Além de não abrandar a dor, o tempo parece ter-lhe trazido mais dúvidas sobre o que realmente poderia ser a causa da morte.

 

– Eu trabalhei muito no sol. Quase cozinhei o corpo – recorda.

 

Outra possibilidade lhe vem à cabeça:

 

– Eu levantei um saco de cimento pesado e pode ter sido isso. Em seguida, comecei a sangrar.

 

Assim como nas outras 14 gestações, não fez o acompanhamento pré-natal. E contava com o risco de uma gravidez aos 48 anos.

 

A inconformidade de Iracema é visível. Ela fala em falta de zelo pela vida. A racionalidade de Dirceu também. Ele acredita que não houve culpados.

 

 

Na época, os recursos eram incertos e vinham da lavoura. Havia dívidas contraídas para o enterro do 15º filho, além das pendências no comércio local. Sem produção por causa de uma longa estiagem, Dirceu não conseguia fazer trocas por outros alimentos.

 

Hoje, os benefícios trazidos por programas como o Bolsa Família, do governo federal, e o Santa Renda, do Estado, somam-se aos esforços do trabalho. O salto de uma renda per capita de R$ 54 para R$ 189 é significativo.

 

Uma conquista individual a ser destacada em uma realidade que aprisiona outras 126 mil pessoas a uma condição de miséria em Santa Catarina. Apesar de a família Canofre ter deixado financeiramente a miséria, o percentual de pessoas nesta condição no Estado cresceu. Conforme a Secretaria Estadual de Trabalho e Desenvolvimento Social, isso ocorre devido à busca ativa – um procedimento de localização de pessoas que encontram-se fora das estatísticas oficiais de renda e vulnerabilidade.

 

Porém, somente o aumento de renda será insuficiente para provocar transformações mais profundas entre os Canofre. A trajetória dos pais está enraizada sobre abismos históricos. Metade da vida passou, e eles estiveram privados de serviços essenciais. Iracema envelhece sob o isolamento de um analfabetismo absoluto. Em Dirceu, o desafio é compreender o cotidiano de uma família que vive em uma lógica diferente da que lhe foi ensinada.

 

Embora Iracema e Dirceu dependam de ajuda governamental para fazer essa travessia, os filhos já estão na outra margem. Os mais velhos encontram-se fora da condição de extrema pobreza. Situação que decorre da renda fixa obtida com o trabalho, pelo menor número de dependentes e escolarização.

 

Os mais jovens, também no colégio, trilham um caminho de mais oportunidades. Do banco de madeira, onde Iracema e Dirceu sentam-se no passar das estações, os filhos avistam outras possibilidades, além da miséria que aprisionou os pais.

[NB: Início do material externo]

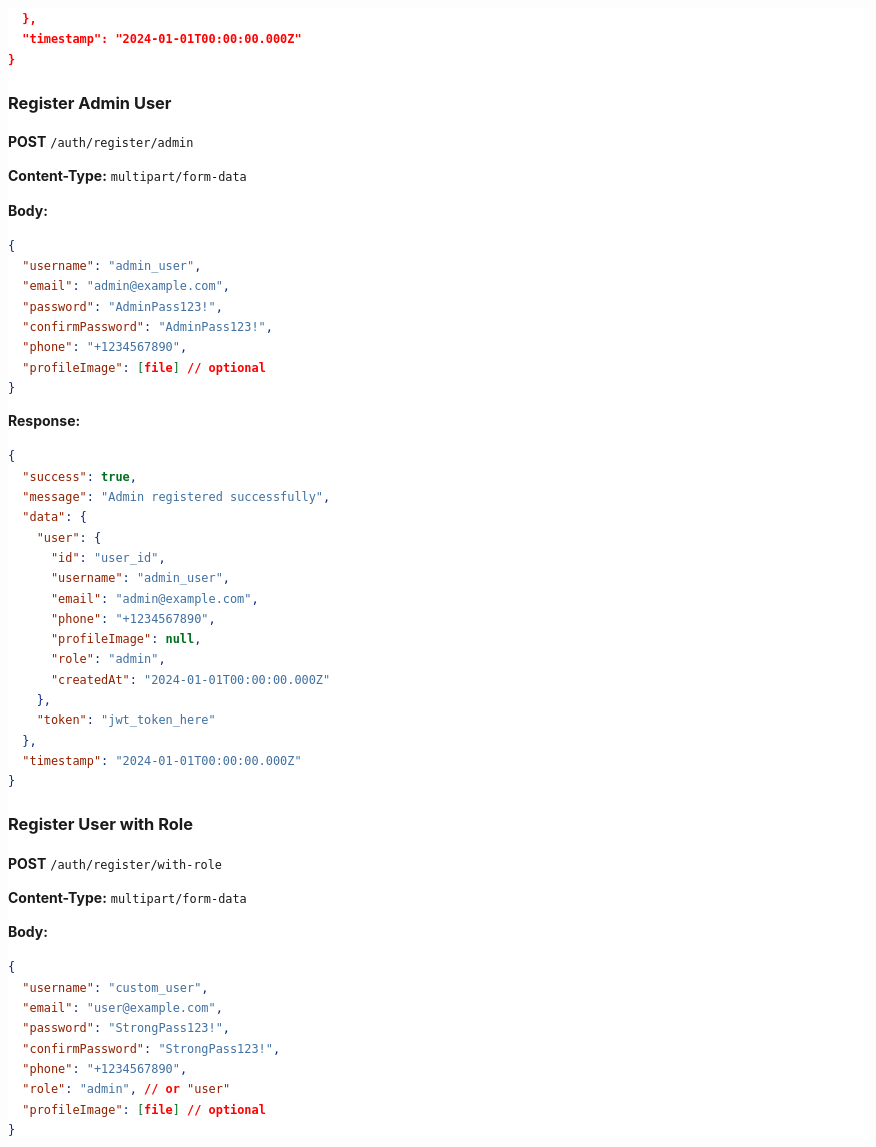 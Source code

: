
 ```json
  },
  "timestamp": "2024-01-01T00:00:00.000Z"
}
```

### Register Admin User
**POST** `/auth/register/admin`

**Content-Type:** `multipart/form-data`

**Body:**
```json
{
  "username": "admin_user",
  "email": "admin@example.com",
  "password": "AdminPass123!",
  "confirmPassword": "AdminPass123!",
  "phone": "+1234567890",
  "profileImage": [file] // optional
}
```

**Response:**
```json
{
  "success": true,
  "message": "Admin registered successfully",
  "data": {
    "user": {
      "id": "user_id",
      "username": "admin_user",
      "email": "admin@example.com",
      "phone": "+1234567890",
      "profileImage": null,
      "role": "admin",
      "createdAt": "2024-01-01T00:00:00.000Z"
    },
    "token": "jwt_token_here"
  },
  "timestamp": "2024-01-01T00:00:00.000Z"
}
```

### Register User with Role
**POST** `/auth/register/with-role`

**Content-Type:** `multipart/form-data`

**Body:**
```json
{
  "username": "custom_user",
  "email": "user@example.com",
  "password": "StrongPass123!",
  "confirmPassword": "StrongPass123!",
  "phone": "+1234567890",
  "role": "admin", // or "user"
  "profileImage": [file] // optional
}
```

O verão de 2015 chega com boas-novas para a família Canofre. A terra abraçou sementes e o solo se abriu para mudas. Feijão, verduras e mandiocas estão prontas para virar alimento. Dirceu conseguiu construir uma estufa com troncos de pínus e cobertura de plástico para proteger as alfaces. As plantas se conservaram viçosas, mesmo com sol a pino e calor abrasivo da estação

Mas existem também doloridas memórias em Iracema e Dirceu. Como a do menino que por quase nove meses fez espichar a barriga da mãe, até que o ventre fosse golpeado pelo chifre de uma vaca.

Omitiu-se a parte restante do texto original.